• **Problem to work on**
Examine each line of the listing below. Copy those in which the string "Münze" appears.

• **Extracted material**
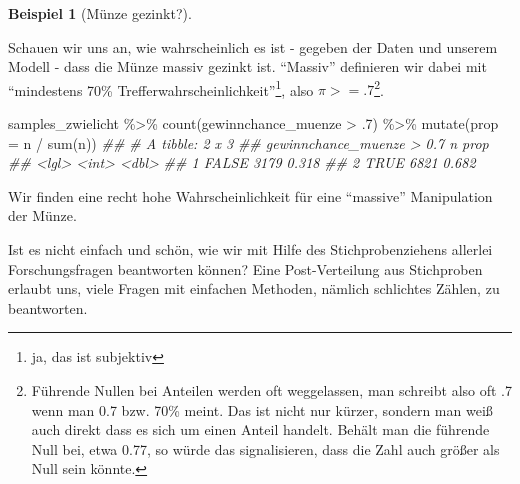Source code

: \documentclass[
  a4paper,
  DIV=11]{scrreprt}
\newenvironment{Shaded}{\begin{snugshade}}{\end{snugshade}}
\newcommand{\AttributeTok}[1]{\textcolor[rgb]{0.40,0.45,0.13}{#1}}
\newcommand{\DecValTok}[1]{\textcolor[rgb]{0.68,0.00,0.00}{#1}}
\newcommand{\DocumentationTok}[1]{\textcolor[rgb]{0.37,0.37,0.37}{\textit{#1}}}
\newcommand{\FunctionTok}[1]{\textcolor[rgb]{0.28,0.35,0.67}{#1}}
\newcommand{\NormalTok}[1]{\textcolor[rgb]{0.00,0.23,0.31}{#1}}
\newcommand{\SpecialCharTok}[1]{\textcolor[rgb]{0.37,0.37,0.37}{#1}}
\theoremstyle{definition}
\newtheorem{example}{Beispiel}[chapter]
\theoremstyle{remark}
\begin{document}
\leavevmode{}%
\begin{example}[Münze gezinkt?]\label{exm-zwielicht2}

Schauen wir uns an, wie wahrscheinlich es ist - gegeben der Daten und
unserem Modell - dass die Münze massiv gezinkt ist. ``Massiv''
definieren wir dabei mit ``mindestens 70\%
Trefferwahrscheinlichkeit''\footnote{ja, das ist subjektiv}, also
\(\pi >= .7\)\footnote{Führende Nullen bei Anteilen werden oft
  weggelassen, man schreibt also oft .7 wenn man 0.7 bzw. 70\% meint.
  Das ist nicht nur kürzer, sondern man weiß auch direkt dass es sich um
  einen Anteil handelt. Behält man die führende Null bei, etwa 0.77, so
  würde das signalisieren, dass die Zahl auch größer als Null sein
  könnte.}.

\begin{Shaded}
\begin{Highlighting}[]
\NormalTok{samples\_zwielicht }\SpecialCharTok{\%\textgreater{}\%} 
  \FunctionTok{count}\NormalTok{(gewinnchance\_muenze }\SpecialCharTok{\textgreater{}}\NormalTok{ .}\DecValTok{7}\NormalTok{) }\SpecialCharTok{\%\textgreater{}\%} 
  \FunctionTok{mutate}\NormalTok{(}\AttributeTok{prop =}\NormalTok{ n }\SpecialCharTok{/} \FunctionTok{sum}\NormalTok{(n))}
\DocumentationTok{\#\# \# A tibble: 2 x 3}
\DocumentationTok{\#\#   \textasciigrave{}gewinnchance\_muenze \textgreater{} 0.7\textasciigrave{}     n  prop}
\DocumentationTok{\#\#   \textless{}lgl\textgreater{}                       \textless{}int\textgreater{} \textless{}dbl\textgreater{}}
\DocumentationTok{\#\# 1 FALSE                        3179 0.318}
\DocumentationTok{\#\# 2 TRUE                         6821 0.682}
\end{Highlighting}
\end{Shaded}

Wir finden eine recht hohe Wahrscheinlichkeit für eine ``massive''
Manipulation der Münze.

\end{example}

\begin{tcolorbox}[enhanced jigsaw, leftrule=.75mm, toptitle=1mm, bottomtitle=1mm, titlerule=0mm, breakable, colframe=quarto-callout-important-color-frame, title=\textcolor{quarto-callout-important-color}{\faExclamation}\hspace{0.5em}{Wichtig}, rightrule=.15mm, colback=white, arc=.35mm, left=2mm, bottomrule=.15mm, coltitle=black, opacitybacktitle=0.6, toprule=.15mm, colbacktitle=quarto-callout-important-color!10!white, opacityback=0]
Ist es nicht einfach und schön, wie wir mit Hilfe des Stichprobenziehens
allerlei Forschungsfragen beantworten können? Eine Post-Verteilung aus
Stichproben erlaubt uns, viele Fragen mit einfachen Methoden, nämlich
schlichtes Zählen, zu beantworten.
\end{tcolorbox}
\end{document}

• **Result of this exercise**
\begin{example}[Münze gezinkt?]\label{exm-zwielicht2}
unserem Modell - dass die Münze massiv gezinkt ist. ``Massiv''
Manipulation der Münze.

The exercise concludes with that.